Particularly what became a major turning point in this process was the emergence of self-supervised learning. Thanks to self-supervised learning, enormous amounts of data could be utilized without human help. As a result, the endless and wide information repository called the internet became the best textbook for AI. When this happened, AI began advancing in the direction of 'general-purpose AI' capable of demonstrating good performance in multiple fields simultaneously.

To this, various methods have also recently appeared like reinforcement learning based on human feedback that helps AI communicate even more human-like. Also, methods of AI not immediately presenting only answers but explaining the process of getting those answers step by step like a human, and methods of AI finding and bringing needed information from outside are also being actively researched. This way AI is increasingly developing into a system capable of thinking and speaking like a person, not just stopping at guessing correct answers.

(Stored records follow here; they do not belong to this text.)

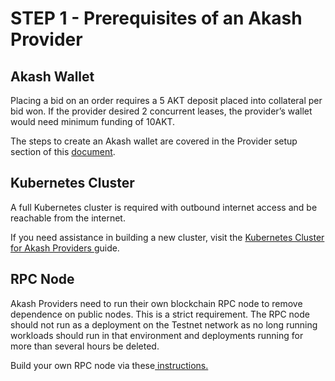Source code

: # STEP 1 - Prerequisites of an Akash Provider

## Akash Wallet

Placing a bid on an order requires a 5 AKT deposit placed into collateral per bid won. If the provider desired 2 concurrent leases, the provider’s wallet would need minimum funding of 10AKT.

The steps to create an Akash wallet are covered in the Provider setup section of this [document](https://docs.akash.network/token/keplr).

## **Kubernetes Cluster**

A full Kubernetes cluster is required with outbound internet access and be reachable from the internet.

If you need assistance in building a new cluster, visit the [Kubernetes Cluster for Akash Providers ](../kubernetes-cluster-for-akash-providers/)guide.

## RPC Node

Akash Providers need to run their own blockchain RPC node to remove dependence on public nodes.  This is a strict requirement.  The RPC node should not run as a deployment on the Testnet network as no long running workloads should run in that environment and deployments running for more than several hours be deleted.

Build your own RPC node via these[ instructions.](../../../akash-nodes/node/)
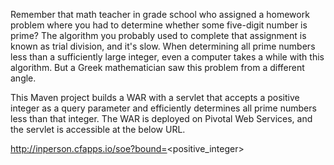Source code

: Remember that math teacher in grade school who assigned a homework problem where you had to determine whether some
five-digit number is prime? The algorithm you probably used to complete that assignment is known as trial division, and
it's slow. When determining all prime numbers less than a sufficiently large integer, even a computer takes a while with
this algorithm. But a Greek mathematician saw this problem from a different angle.

This Maven project builds a WAR with a servlet that accepts a positive integer as a query parameter and efficiently
determines all prime numbers less than that integer. The WAR is deployed on Pivotal Web Services, and the servlet is
accessible at the below URL.

http://inperson.cfapps.io/soe?bound=<positive_integer>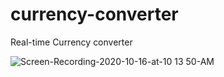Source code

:# currency-converter
Real-time Currency converter

![Screen-Recording-2020-10-16-at-10 13 50-AM](https://user-images.githubusercontent.com/39074542/96203428-cdfa9b80-0f9c-11eb-8e35-24d38abe82e9.gif)

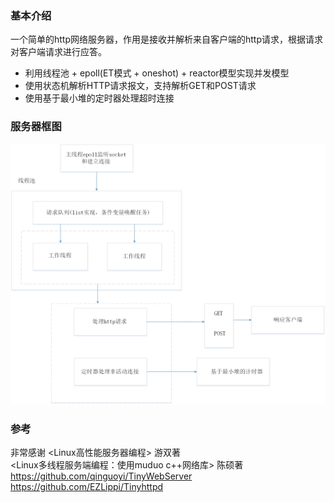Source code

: ### 基本介绍
一个简单的http网络服务器，作用是接收并解析来自客户端的http请求，根据请求对客户端请求进行应答。
* 利用线程池 + epoll(ET模式 + oneshot) + reactor模型实现并发模型
* 使用状态机解析HTTP请求报文，支持解析GET和POST请求
* 使用基于最小堆的定时器处理超时连接

### 服务器框图
![enter description here](./images/服务器框图.jpg)

### 参考
非常感谢
<Linux高性能服务器编程> 游双著  
<Linux多线程服务端编程：使用muduo c++网络库> 陈硕著  
https://github.com/qinguoyi/TinyWebServer  
https://github.com/EZLippi/Tinyhttpd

Today's AI is no longer a simple tool. It has become a complex being that understands human speech, accurately grasps what we want, looks up what it doesn't know, and kindly explains the thought process until giving an answer. And at the center of such complex capabilities, the steady effort of always learning from data and trying to advance further is firmly placed.

In the next chapter, we will learn about how these developed AI models can learn faster and more efficiently in actual reality. Now making models unconditionally large is not the solution. Various research is being conducted on how to make things faster with less data, less cost and time while producing the same performance. In other words, we are now moving from the stage of 'scaling' AI to one more step of 'optimizing' AI more efficiently and practically.